● **Your goal**: Leaving pictures aside, restate exactly the lines of the data below, from the first one through the line that contains "It's been a".

*** Data extracts ***

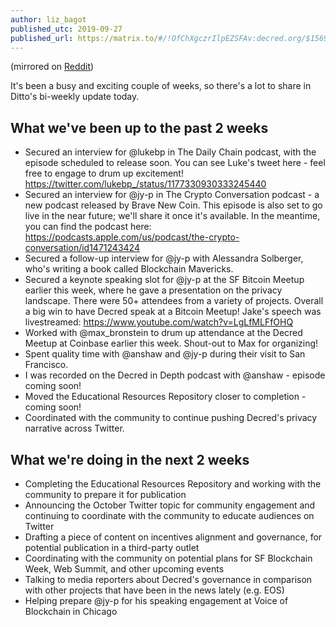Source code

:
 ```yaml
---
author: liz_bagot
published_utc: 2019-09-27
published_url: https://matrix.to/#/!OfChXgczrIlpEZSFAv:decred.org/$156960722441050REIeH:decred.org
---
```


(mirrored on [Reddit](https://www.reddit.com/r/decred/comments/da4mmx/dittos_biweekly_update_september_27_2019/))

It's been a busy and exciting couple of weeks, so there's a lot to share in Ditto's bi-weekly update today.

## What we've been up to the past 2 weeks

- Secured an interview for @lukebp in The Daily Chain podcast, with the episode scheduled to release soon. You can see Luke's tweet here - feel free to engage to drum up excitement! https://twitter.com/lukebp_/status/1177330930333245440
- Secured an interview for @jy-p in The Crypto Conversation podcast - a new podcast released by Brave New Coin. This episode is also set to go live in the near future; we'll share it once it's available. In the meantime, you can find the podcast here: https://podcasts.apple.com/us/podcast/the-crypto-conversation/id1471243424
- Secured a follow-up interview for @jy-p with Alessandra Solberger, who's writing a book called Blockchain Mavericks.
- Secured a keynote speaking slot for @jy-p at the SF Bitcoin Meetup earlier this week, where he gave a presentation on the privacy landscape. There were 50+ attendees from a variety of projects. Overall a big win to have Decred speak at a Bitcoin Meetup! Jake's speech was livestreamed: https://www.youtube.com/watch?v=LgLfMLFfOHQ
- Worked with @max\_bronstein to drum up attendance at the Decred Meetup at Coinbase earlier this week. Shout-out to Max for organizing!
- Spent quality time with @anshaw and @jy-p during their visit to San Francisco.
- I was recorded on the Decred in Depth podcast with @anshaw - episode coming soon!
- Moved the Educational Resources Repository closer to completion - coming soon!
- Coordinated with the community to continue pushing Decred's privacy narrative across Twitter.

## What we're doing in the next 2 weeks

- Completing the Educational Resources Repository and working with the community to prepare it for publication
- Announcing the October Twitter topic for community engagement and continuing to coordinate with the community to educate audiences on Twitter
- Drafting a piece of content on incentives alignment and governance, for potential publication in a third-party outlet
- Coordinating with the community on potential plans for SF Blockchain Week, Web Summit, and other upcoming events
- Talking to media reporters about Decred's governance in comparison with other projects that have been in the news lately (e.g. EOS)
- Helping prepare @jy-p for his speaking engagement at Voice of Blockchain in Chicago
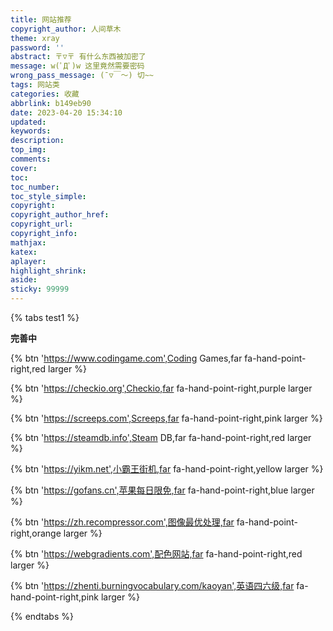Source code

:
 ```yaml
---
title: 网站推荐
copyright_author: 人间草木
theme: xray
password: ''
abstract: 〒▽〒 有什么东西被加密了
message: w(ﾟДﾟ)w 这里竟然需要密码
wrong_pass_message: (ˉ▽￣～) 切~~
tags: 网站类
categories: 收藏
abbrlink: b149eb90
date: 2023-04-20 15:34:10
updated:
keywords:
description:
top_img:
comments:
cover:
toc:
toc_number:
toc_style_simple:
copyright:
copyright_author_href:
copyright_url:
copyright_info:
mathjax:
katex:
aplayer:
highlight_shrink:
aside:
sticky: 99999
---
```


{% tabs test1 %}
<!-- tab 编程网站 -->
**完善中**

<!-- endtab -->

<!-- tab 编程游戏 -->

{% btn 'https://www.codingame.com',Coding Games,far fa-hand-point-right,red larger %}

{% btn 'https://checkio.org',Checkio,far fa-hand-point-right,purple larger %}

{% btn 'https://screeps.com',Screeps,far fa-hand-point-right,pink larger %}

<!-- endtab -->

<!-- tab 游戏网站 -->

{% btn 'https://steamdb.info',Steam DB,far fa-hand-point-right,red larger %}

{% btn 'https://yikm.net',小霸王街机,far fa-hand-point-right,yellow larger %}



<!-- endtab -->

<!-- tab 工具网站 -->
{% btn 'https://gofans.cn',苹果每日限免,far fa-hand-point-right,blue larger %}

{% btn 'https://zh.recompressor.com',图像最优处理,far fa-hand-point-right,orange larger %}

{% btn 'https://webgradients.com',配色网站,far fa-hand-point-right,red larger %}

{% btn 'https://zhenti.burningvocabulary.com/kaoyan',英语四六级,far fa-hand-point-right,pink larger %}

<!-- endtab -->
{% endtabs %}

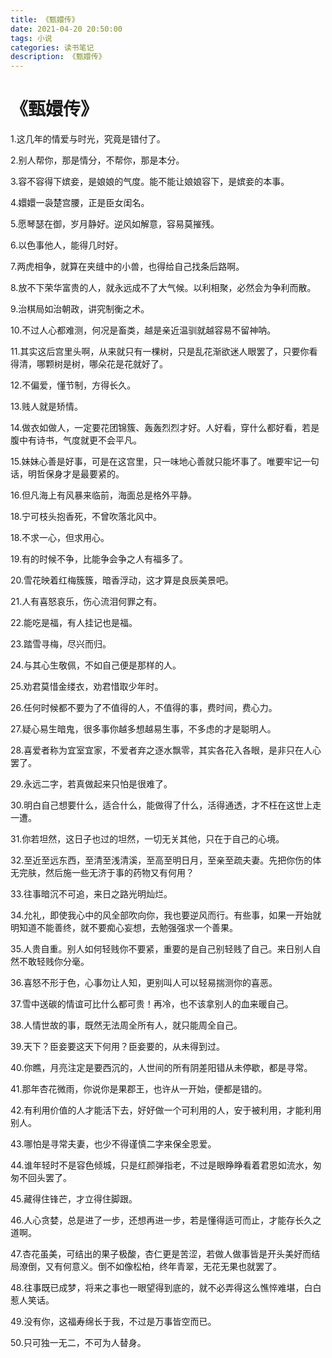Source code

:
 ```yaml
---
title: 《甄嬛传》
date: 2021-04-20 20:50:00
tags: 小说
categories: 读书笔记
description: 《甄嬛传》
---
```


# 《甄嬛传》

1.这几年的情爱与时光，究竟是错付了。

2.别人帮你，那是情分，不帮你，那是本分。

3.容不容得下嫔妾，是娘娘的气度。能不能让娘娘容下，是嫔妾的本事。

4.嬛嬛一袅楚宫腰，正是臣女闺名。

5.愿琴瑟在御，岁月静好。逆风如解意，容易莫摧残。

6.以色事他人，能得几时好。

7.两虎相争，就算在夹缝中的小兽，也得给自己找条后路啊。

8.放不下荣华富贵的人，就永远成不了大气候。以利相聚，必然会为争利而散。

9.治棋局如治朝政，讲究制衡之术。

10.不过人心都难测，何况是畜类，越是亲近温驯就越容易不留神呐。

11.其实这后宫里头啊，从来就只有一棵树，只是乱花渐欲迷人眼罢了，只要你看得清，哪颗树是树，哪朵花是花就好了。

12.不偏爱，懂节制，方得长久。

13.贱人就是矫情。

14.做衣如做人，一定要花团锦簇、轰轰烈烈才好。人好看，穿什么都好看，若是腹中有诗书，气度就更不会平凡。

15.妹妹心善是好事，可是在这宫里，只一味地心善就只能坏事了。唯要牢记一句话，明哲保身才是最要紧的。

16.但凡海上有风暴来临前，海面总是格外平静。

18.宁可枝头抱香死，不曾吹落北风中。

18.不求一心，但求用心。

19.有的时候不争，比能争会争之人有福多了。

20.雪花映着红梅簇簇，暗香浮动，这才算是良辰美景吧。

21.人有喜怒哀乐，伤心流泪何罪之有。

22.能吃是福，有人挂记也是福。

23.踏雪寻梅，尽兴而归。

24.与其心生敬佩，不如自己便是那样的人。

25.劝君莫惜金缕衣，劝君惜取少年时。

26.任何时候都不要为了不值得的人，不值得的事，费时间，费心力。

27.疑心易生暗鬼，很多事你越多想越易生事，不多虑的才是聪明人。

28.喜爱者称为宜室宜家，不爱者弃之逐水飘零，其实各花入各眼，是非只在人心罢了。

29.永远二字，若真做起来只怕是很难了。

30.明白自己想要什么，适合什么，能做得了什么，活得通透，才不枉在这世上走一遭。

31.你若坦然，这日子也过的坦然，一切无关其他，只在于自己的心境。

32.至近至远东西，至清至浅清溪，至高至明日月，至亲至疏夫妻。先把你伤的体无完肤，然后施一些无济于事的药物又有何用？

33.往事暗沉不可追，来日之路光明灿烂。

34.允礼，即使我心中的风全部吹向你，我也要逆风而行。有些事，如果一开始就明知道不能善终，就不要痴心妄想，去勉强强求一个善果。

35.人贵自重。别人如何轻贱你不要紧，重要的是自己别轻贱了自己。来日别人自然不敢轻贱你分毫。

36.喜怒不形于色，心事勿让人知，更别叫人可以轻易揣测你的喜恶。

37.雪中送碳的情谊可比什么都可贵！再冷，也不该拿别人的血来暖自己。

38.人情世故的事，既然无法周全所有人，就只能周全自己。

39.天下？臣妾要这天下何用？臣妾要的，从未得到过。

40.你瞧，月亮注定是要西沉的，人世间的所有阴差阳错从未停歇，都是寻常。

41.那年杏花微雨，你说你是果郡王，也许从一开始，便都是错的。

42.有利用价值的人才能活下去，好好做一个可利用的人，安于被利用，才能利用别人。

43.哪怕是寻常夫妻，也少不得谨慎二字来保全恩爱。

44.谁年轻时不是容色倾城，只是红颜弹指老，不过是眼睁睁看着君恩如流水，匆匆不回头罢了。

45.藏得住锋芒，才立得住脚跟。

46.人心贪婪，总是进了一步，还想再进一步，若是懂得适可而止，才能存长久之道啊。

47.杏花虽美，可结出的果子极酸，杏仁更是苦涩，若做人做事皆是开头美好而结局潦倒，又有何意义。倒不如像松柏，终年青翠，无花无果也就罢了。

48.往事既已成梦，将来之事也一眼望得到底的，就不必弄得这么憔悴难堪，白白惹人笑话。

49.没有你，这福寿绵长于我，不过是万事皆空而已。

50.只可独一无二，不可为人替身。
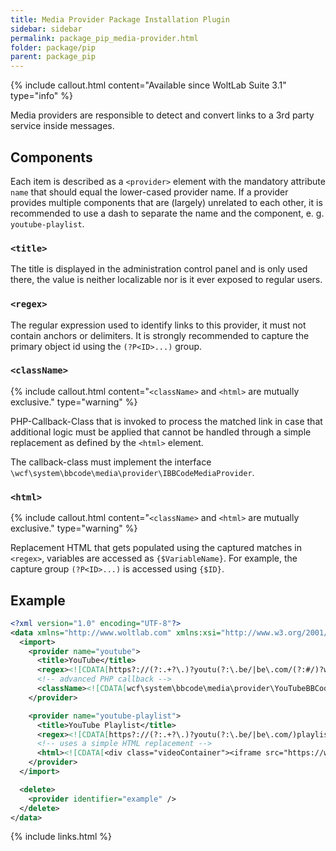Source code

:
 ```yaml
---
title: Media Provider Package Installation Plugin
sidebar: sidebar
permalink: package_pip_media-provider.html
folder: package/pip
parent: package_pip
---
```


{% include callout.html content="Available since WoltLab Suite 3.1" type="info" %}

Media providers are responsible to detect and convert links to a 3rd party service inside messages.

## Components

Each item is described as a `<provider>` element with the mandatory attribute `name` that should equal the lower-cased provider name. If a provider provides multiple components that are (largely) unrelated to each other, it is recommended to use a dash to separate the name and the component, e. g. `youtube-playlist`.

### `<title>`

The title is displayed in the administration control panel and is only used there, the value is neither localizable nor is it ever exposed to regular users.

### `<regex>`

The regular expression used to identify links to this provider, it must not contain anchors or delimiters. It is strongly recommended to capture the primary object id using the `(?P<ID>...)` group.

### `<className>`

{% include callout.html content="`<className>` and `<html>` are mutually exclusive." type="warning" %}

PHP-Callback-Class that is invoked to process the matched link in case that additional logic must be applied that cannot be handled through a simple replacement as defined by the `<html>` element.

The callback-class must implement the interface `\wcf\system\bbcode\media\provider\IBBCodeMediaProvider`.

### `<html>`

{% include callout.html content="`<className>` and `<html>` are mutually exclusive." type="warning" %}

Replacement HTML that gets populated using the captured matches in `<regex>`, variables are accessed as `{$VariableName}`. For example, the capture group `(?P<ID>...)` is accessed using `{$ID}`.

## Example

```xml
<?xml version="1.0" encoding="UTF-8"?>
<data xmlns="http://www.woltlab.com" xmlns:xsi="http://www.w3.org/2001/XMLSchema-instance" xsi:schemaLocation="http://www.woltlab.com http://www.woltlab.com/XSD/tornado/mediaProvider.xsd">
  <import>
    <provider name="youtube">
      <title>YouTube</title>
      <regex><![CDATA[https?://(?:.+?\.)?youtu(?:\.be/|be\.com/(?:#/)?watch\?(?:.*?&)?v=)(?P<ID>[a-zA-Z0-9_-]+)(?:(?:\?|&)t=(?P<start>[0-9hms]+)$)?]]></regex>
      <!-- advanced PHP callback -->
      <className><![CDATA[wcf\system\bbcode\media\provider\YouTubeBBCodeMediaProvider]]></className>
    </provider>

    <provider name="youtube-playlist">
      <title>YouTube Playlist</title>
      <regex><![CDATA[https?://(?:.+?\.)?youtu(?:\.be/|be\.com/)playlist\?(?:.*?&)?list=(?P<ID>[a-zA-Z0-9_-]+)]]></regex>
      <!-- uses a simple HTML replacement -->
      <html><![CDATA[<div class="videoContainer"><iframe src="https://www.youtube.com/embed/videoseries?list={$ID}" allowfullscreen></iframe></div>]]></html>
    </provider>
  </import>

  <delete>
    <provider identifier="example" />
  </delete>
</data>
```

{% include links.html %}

*** End of Data extracts ***

● **Your response**:
Source code

:
 ```yaml
---
author: liz_bagot
published_utc: 2019-09-27
published_url: https://matrix.to/#/!OfChXgczrIlpEZSFAv:decred.org/$156960722441050REIeH:decred.org
---
```


(mirrored on [Reddit](https://www.reddit.com/r/decred/comments/da4mmx/dittos_biweekly_update_september_27_2019/))

It's been a busy and exciting couple of weeks, so there's a lot to share in Ditto's bi-weekly update today.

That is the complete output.